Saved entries
........

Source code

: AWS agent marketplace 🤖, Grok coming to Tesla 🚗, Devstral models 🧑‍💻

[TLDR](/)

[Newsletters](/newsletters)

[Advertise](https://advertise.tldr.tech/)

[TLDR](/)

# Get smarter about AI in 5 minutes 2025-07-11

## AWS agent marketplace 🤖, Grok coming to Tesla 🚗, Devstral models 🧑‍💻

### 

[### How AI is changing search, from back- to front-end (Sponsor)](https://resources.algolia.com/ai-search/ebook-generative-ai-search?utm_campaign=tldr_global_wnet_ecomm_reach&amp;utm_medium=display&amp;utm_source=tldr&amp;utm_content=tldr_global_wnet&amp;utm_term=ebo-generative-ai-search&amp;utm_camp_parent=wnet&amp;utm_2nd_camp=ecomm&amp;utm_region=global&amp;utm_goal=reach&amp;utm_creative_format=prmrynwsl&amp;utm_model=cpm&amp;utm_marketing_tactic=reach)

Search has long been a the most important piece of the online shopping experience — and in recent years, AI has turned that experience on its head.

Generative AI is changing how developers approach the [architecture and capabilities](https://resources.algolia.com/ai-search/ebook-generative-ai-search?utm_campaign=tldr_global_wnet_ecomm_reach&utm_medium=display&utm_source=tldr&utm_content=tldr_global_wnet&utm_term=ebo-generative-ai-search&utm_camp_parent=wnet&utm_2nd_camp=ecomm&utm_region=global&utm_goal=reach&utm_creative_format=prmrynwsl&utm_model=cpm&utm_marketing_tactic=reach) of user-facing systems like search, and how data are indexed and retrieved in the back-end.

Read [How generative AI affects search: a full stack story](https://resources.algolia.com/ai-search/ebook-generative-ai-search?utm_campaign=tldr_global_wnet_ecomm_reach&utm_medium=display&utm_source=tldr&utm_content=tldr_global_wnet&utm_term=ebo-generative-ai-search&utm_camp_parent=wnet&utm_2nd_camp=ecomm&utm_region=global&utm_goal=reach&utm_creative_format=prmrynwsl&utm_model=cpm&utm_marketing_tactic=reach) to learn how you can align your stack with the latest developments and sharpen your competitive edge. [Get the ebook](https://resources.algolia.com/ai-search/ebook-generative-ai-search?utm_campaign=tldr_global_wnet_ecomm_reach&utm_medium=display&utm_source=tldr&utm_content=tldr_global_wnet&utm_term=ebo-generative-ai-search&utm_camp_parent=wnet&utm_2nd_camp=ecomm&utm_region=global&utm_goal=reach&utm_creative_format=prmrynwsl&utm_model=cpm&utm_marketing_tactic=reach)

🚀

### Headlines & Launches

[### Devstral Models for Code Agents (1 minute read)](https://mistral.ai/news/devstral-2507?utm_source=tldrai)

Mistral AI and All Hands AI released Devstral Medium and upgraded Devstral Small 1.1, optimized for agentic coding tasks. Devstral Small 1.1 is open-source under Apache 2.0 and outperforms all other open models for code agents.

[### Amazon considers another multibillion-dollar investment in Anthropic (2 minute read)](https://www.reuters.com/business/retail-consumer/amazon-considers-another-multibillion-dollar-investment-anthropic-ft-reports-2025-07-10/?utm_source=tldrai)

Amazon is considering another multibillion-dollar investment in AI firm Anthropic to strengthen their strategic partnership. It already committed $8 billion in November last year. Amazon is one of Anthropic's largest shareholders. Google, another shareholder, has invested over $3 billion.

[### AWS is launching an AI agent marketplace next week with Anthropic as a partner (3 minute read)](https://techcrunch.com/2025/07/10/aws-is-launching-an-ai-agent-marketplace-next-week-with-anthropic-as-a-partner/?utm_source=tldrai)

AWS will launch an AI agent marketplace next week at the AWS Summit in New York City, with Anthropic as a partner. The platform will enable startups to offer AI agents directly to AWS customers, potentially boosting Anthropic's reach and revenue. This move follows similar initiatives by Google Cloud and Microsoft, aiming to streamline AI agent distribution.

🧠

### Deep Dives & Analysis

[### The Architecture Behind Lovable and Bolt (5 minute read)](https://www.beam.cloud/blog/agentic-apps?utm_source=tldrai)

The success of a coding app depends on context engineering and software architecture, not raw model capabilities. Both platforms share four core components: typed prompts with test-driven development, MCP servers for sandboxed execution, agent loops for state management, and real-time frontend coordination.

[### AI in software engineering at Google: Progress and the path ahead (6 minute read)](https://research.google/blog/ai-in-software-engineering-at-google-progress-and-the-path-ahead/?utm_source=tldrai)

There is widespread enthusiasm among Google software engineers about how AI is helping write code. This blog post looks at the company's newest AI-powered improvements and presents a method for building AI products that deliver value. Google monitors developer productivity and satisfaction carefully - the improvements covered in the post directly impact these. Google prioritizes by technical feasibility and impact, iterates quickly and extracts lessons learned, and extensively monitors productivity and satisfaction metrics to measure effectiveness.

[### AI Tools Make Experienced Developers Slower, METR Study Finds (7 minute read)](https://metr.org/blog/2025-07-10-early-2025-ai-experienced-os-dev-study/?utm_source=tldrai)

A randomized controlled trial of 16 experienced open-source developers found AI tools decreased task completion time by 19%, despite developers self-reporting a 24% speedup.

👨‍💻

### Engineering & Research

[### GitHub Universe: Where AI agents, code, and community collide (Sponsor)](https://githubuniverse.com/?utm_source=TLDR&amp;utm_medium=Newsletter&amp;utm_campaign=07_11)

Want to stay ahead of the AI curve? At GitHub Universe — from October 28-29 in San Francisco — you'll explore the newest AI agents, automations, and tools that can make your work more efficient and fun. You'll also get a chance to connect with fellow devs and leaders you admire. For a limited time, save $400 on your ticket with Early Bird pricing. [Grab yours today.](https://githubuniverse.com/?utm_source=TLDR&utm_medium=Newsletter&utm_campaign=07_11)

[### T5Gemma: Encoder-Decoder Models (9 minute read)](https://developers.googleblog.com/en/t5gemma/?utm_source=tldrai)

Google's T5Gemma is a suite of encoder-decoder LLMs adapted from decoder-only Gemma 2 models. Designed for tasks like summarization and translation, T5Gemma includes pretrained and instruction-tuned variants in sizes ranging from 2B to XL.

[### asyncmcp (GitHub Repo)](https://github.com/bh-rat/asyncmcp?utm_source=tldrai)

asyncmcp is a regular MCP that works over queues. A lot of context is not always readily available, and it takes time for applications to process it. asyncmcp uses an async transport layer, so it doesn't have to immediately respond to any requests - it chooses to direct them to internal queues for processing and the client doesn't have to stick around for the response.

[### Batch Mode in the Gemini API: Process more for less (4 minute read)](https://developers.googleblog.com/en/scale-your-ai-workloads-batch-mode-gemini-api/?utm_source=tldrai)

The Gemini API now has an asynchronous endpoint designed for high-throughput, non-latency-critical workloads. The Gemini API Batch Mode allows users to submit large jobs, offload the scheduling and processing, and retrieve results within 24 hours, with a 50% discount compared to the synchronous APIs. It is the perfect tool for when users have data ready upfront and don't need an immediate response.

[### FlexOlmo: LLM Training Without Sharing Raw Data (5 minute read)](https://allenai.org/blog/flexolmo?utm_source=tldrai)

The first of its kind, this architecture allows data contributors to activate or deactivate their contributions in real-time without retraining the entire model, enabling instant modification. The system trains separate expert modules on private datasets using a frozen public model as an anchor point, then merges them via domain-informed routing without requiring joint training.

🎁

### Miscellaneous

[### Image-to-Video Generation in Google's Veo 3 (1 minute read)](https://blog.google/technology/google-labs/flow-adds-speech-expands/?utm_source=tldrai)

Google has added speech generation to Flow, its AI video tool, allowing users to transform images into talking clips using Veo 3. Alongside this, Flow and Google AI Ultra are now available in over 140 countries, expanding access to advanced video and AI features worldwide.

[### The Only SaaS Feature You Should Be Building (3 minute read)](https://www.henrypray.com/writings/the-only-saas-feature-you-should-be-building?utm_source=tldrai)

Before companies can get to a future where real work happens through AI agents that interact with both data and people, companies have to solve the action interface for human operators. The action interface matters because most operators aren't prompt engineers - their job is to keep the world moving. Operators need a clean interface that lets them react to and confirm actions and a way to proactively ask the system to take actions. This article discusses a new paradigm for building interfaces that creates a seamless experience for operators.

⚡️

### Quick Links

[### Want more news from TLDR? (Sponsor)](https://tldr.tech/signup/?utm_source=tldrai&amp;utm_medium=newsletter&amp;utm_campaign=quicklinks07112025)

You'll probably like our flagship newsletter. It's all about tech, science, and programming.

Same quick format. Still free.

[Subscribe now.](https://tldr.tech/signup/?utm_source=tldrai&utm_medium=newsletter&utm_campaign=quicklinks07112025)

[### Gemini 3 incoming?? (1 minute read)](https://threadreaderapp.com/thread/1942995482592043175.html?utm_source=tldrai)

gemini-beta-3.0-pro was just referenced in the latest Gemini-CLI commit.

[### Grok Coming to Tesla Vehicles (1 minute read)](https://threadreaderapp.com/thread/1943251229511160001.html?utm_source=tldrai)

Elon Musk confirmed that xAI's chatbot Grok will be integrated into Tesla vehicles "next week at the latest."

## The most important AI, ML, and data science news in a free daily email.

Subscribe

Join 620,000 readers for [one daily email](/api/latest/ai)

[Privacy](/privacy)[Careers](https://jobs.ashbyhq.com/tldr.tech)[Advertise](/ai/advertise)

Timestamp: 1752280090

........

WORK TASK » Transcribe the records above from the line holding "Google's T5Gemma is" down to the line holding "[### asyncmcp (GitHub", inclusive, without adding anything.

ANSWER TO THIS EXERCISE »
Google's T5Gemma is a suite of encoder-decoder LLMs adapted from decoder-only Gemma 2 models. Designed for tasks like summarization and translation, T5Gemma includes pretrained and instruction-tuned variants in sizes ranging from 2B to XL.

[### asyncmcp (GitHub Repo)](https://github.com/bh-rat/asyncmcp?utm_source=tldrai)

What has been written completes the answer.